Dataset entries >>
----
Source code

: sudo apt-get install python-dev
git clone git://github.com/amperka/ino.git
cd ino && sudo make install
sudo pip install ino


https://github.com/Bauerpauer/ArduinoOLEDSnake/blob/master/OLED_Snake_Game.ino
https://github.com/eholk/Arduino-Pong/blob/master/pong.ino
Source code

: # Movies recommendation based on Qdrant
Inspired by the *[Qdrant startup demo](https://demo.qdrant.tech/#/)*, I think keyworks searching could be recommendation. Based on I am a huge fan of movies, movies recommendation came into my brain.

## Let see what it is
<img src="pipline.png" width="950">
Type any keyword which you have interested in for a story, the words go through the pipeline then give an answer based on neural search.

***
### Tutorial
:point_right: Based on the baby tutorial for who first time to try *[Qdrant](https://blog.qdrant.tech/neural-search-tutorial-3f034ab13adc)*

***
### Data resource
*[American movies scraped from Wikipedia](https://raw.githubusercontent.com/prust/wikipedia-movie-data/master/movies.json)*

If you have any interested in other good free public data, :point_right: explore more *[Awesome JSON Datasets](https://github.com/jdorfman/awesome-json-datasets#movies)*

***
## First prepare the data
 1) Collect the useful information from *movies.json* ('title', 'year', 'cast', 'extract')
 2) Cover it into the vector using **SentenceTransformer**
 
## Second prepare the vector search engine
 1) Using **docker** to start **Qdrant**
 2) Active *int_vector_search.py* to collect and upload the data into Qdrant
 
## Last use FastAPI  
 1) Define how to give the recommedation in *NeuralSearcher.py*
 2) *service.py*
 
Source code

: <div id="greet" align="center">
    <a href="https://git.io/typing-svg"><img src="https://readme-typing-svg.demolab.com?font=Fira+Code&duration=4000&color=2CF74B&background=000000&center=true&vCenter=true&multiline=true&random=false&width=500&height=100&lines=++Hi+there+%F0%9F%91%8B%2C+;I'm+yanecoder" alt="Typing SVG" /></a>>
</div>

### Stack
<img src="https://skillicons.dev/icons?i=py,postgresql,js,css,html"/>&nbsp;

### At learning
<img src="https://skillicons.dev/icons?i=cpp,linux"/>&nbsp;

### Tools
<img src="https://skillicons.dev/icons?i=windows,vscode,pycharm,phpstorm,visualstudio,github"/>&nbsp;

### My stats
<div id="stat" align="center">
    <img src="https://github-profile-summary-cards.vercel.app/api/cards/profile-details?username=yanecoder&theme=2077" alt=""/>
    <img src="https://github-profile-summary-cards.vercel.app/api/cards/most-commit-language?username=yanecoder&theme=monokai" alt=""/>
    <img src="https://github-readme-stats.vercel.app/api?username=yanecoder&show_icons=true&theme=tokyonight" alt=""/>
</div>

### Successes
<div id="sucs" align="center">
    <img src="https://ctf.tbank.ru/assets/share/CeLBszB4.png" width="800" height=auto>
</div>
----
In the records above, the lines containing the string "prepare" should be counted; give only the total.

2